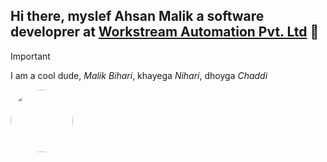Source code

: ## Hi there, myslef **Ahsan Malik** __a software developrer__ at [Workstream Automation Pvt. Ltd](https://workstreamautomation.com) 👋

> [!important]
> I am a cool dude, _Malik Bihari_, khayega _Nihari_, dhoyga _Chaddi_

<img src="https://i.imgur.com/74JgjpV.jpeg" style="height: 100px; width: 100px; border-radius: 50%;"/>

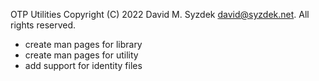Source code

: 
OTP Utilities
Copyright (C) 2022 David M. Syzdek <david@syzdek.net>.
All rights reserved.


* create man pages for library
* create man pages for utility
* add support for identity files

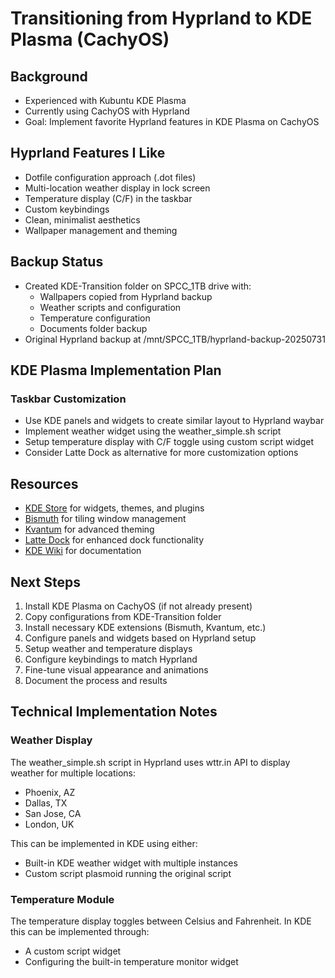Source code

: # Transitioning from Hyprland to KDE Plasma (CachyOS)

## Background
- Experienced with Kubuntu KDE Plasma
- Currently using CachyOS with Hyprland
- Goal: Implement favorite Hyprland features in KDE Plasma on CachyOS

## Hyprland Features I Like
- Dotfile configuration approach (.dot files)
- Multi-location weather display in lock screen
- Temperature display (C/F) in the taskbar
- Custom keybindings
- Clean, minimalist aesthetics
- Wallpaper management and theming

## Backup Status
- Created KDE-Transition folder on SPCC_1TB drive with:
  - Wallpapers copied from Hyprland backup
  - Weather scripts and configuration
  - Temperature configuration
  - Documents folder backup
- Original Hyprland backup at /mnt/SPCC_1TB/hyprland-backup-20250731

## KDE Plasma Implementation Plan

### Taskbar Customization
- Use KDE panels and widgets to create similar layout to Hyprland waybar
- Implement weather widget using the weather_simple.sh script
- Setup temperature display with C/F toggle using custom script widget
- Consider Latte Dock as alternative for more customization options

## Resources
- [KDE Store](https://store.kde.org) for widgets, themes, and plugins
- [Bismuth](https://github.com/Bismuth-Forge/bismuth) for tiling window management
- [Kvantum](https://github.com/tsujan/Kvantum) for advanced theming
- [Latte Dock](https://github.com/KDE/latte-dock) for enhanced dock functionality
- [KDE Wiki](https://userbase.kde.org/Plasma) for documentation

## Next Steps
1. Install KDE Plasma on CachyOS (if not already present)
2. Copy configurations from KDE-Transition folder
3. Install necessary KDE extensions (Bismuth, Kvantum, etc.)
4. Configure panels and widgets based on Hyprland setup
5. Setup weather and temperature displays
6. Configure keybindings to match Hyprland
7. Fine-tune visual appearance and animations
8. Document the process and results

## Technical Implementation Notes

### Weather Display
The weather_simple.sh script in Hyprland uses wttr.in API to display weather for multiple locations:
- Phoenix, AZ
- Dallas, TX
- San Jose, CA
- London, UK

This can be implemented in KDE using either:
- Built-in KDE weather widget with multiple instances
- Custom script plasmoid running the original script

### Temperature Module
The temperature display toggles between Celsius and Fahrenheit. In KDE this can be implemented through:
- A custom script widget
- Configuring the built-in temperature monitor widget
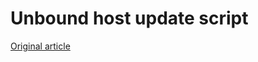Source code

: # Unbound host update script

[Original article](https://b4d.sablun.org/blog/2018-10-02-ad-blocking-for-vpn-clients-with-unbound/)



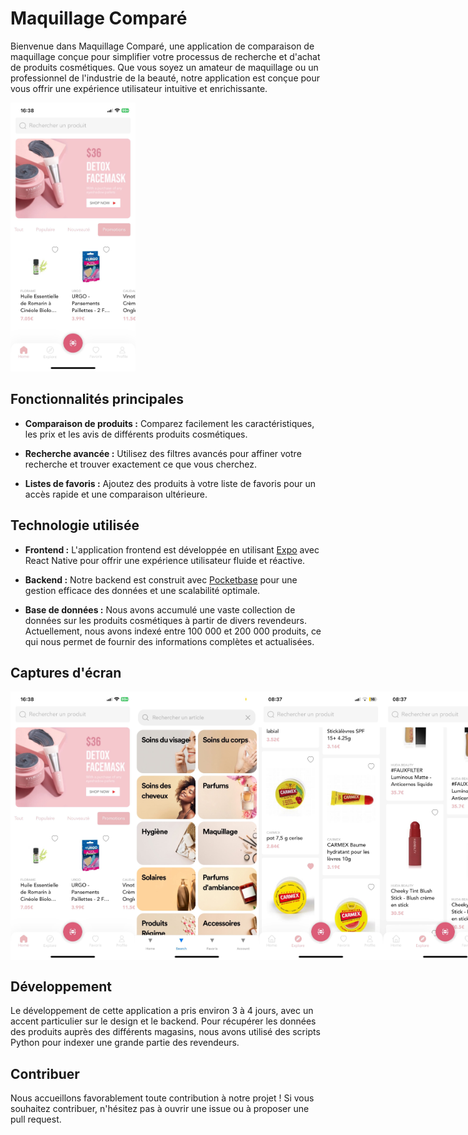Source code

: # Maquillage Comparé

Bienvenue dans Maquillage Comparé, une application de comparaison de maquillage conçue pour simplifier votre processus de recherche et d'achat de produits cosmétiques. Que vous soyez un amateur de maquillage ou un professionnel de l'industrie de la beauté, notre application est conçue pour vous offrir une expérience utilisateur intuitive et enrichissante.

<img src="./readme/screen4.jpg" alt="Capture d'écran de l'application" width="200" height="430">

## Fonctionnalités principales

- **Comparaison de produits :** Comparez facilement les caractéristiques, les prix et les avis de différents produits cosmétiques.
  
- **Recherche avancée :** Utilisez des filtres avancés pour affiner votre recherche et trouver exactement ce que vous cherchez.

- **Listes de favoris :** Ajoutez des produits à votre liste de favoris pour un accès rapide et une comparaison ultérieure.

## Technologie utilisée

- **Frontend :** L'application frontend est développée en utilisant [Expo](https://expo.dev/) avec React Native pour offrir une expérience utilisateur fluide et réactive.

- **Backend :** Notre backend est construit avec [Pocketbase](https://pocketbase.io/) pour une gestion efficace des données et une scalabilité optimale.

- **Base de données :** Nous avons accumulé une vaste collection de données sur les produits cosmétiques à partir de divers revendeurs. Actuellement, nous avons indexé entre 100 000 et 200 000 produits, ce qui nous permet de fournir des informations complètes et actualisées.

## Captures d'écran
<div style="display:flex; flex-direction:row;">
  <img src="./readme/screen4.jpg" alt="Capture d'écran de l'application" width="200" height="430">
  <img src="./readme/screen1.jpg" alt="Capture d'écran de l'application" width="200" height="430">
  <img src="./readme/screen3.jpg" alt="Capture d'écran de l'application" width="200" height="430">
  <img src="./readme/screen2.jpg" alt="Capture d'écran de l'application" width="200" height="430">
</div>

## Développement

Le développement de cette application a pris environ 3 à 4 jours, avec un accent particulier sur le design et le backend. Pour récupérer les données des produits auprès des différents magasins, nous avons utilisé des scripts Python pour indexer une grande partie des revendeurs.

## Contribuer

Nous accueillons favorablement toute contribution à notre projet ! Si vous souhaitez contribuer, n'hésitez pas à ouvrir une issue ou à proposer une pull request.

○ ○ ○

• What you should do
Look above for the line containing "- Built-in KDE", then write out every line from there down to the line containing "# Maquillage Comparé", that line included, with no pictures.

• Response
- Built-in KDE weather widget with multiple instances
- Custom script plasmoid running the original script

### Temperature Module
The temperature display toggles between Celsius and Fahrenheit. In KDE this can be implemented through:
- A custom script widget
- Configuring the built-in temperature monitor widget
Source code

: # Unbound host update script

[Original article](https://b4d.sablun.org/blog/2018-10-02-ad-blocking-for-vpn-clients-with-unbound/)



Source code

: # Maquillage Comparé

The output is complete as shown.